Friday, March 6, 2026

India’s KFC & Pizza Hut Franchisees Merge to Create a QSR Powerhouse

Isha Sagarika
Isha Sagarika
Isha is a passionate restaurant industry enthusiast with deep expertise in the F&B and restaurant-tech landscape. With a knack for storytelling and a keen understanding of industry trends, she crafts compelling narratives that inform, engage, and inspire.

In one of the biggest shake-ups in India’s quick-service restaurant (QSR) industry, Sapphire Foods India Ltd and Devyani International Ltd have agreed to merge, creating a single, unified franchise operator for global fast-food brands KFC and Pizza Hut across the Indian market. 

Under the proposed arrangement, Devyani, already one of India’s largest franchisees of Yum! The Devyani group will acquire all of the Sapphire restaurants. If the acquisition succeeds, it will create the most significant combined number of KFC and Pizza Hut restaurant locations in Asia and internationally, with over 3,000 locations across Asia, including the countries of Sri Lanka, Nepal, Thailand, and Nigeria. 

The combination of businesses represents a shift to have all KFC/Pizza Hut restaurants in India operated by a single major company, which will allow for alignment of strategy, supply chain, technology platform, and expansion strategies. In addition, Yum! Brands, the owner of KFC and Pizza Hut, has expressed support for this transaction, with improved commercial terms that will enhance overall growth opportunities.

Ravi Jaipuria, Non-Executive Chairman of Devyani International, called the merger, as noted in ET Hospitality, “a significant milestone and a decisive leap forward” for the QSR sector in India, saying the move would allow the combined company to hold franchise rights across the entire market for KFC and Pizza Hut and deliver accelerated growth, scale, and profitability. 

Sumeet Narang, nominee director of Sapphire Foods and Founder of Samara Capital, said that ET Hospitality noted that the transaction reflects “a shared long-term vision and strong partnership”, setting the stage for sustainable expansion across brands and regions. Yum! Brands CFO Ranjith Roy also expressed support, noting the merger would help build “a stronger, more resilient partner in India” capable of advancing supply-chain operations.

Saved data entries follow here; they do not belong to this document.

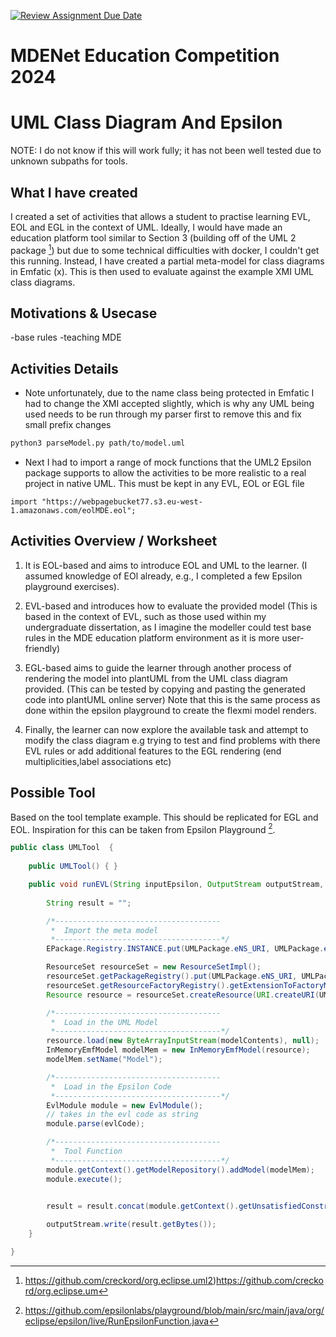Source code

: [![Review Assignment Due Date](https://classroom.github.com/assets/deadline-readme-button-24ddc0f5d75046c5622901739e7c5dd533143b0c8e959d652212380cedb1ea36.svg)](https://classroom.github.com/a/SVxIruZC)
# MDENet Education Competition 2024

# UML Class Diagram And Epsilon
NOTE: I do not know if this will work fully; it has not been well tested due to unknown subpaths for tools.

## What I have created
I created a set of activities that allows a student to practise learning EVL, EOL and EGL in the context of UML. Ideally, I would have made an education platform tool similar to Section 3 (building off of the UML 2 package [^1]) but due to some technical difficulties with docker, I couldn't get this running. Instead, I have created a partial meta-model for class diagrams in Emfatic (x). This is then used to evaluate against the example XMI UML class diagrams.

## Motivations & Usecase
-base rules
-teaching MDE


## Activities Details

* Note unfortunately, due to the name class being protected in Emfatic I had to change the XMI accepted slightly, which is why any UML being used needs to be run through my parser first to remove this and fix small prefix changes
```bash
python3 parseModel.py path/to/model.uml
```
* Next I had to import a range of mock functions that the UML2 Epsilon package supports to allow the activities to be more realistic to a real project in native UML. This must be kept in any EVL, EOL or EGL file 
```
import "https://webpagebucket77.s3.eu-west-1.amazonaws.com/eolMDE.eol";
```

## Activities Overview / Worksheet

1. It is EOL-based and aims to introduce EOL and UML to the learner. (I assumed knowledge of EOl already, e.g., I completed a few Epsilon playground exercises).


2. EVL-based and introduces how to evaluate the provided model (This is based in the context of EVL, such as those used within my undergraduate dissertation, as I imagine the modeller could test base rules in the MDE education platform environment as it is more user-friendly)



3. EGL-based aims to guide the learner through another process of rendering the model into plantUML from the UML class diagram provided. (This can be tested by copying and pasting the generated code into plantUML online server) Note that this is the same process as done within the epsilon playground to create the flexmi model renders.

4. Finally, the learner can now explore the available task and attempt to modify the class diagram e.g trying to test and find problems with there EVL rules or add additional features to the EGL rendering (end multiplicities,label associations etc)


## Possible Tool
Based on the tool template example. This should be replicated for EGL and EOL. Inspiration for this can be taken from Epsilon Playground [^2].
```Java
public class UMLTool  { 
	
	public UMLTool() { }

    public void runEVL(String inputEpsilon, OutputStream outputStream, JsonObject response) throws Exception {
	
		String result = "";

		/*-------------------------------------
		 *  Import the meta model 
		 *-------------------------------------*/
        EPackage.Registry.INSTANCE.put(UMLPackage.eNS_URI, UMLPackage.eINSTANCE);

        ResourceSet resourceSet = new ResourceSetImpl();
        resourceSet.getPackageRegistry().put(UMLPackage.eNS_URI, UMLPackage.eINSTANCE);
        resourceSet.getResourceFactoryRegistry().getExtensionToFactoryMap().put("*", new UMLResourceFactoryImpl());
        Resource resource = resourceSet.createResource(URI.createURI(UMLPackage.eNS_URI));

        /*-------------------------------------
		 *  Load in the UML Model
		 *-------------------------------------*/
        resource.load(new ByteArrayInputStream(modelContents), null);
        InMemoryEmfModel modelMem = new InMemoryEmfModel(resource);
        modelMem.setName("Model");

		/*-------------------------------------
		 *  Load in the Epsilon Code
		 *-------------------------------------*/
        EvlModule module = new EvlModule();
        // takes in the evl code as string
        module.parse(evlCode);

		/*-------------------------------------
		 *  Tool Function 
		 *-------------------------------------*/	
        module.getContext().getModelRepository().addModel(modelMem);
        module.execute();


		result = result.concat(module.getContext().getUnsatisfiedConstraints().toString());  
		
		outputStream.write(result.getBytes());
	}

}

```

[^1]: https://github.com/creckord/org.eclipse.uml2)https://github.com/creckord/org.eclipse.um
[^2]: https://github.com/epsilonlabs/playground/blob/main/src/main/java/org/eclipse/epsilon/live/RunEpsilonFunction.java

The merger comes amid slowing same-store sales growth and rising cost pressures in the QSR space, where consumers are tightening spending on dining and delivery. According to analysts, combining the distribution networks of Devyani and Sapphire would create annual synergies of ₹210–225 crore starting in the second full year of operation, achieved through eliminating duplicate costs, streamlining product and service delivery through shared technology, and deploying joint marketing resources.